Content starts

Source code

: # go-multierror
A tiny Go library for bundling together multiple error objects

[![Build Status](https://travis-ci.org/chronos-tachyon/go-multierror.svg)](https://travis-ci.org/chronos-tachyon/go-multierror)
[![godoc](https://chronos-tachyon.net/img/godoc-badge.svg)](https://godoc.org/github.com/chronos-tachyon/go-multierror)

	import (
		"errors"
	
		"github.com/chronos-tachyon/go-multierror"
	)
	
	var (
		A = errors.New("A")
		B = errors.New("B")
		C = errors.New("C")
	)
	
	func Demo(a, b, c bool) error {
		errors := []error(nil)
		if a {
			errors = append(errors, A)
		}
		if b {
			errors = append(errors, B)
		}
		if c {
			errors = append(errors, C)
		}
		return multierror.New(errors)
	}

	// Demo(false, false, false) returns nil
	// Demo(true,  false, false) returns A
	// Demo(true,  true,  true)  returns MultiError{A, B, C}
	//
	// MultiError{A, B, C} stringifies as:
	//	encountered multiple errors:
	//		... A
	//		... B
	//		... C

Content ends
Content starts

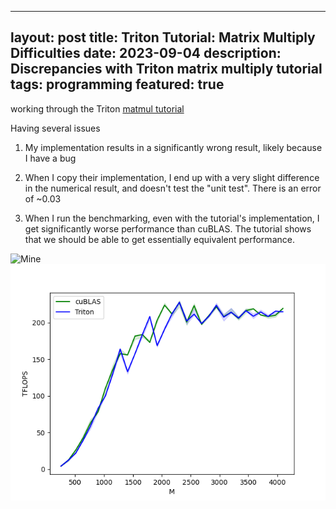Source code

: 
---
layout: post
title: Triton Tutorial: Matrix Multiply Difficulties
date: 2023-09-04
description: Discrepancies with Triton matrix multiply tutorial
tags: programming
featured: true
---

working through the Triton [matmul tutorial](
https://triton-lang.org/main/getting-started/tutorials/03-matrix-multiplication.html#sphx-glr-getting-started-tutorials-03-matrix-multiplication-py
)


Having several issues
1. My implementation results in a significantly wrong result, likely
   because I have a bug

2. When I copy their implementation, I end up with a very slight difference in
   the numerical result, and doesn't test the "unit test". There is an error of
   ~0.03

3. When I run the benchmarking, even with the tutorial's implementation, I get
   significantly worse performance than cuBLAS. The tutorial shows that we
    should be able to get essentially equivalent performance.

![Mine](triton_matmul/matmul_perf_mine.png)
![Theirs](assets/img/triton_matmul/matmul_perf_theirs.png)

Content ends

* _What is required_: Using the records above, find and show each line with the string "performance".

* _Response to the exercise_:
   significantly worse performance than cuBLAS. The tutorial shows that we
    should be able to get essentially equivalent performance.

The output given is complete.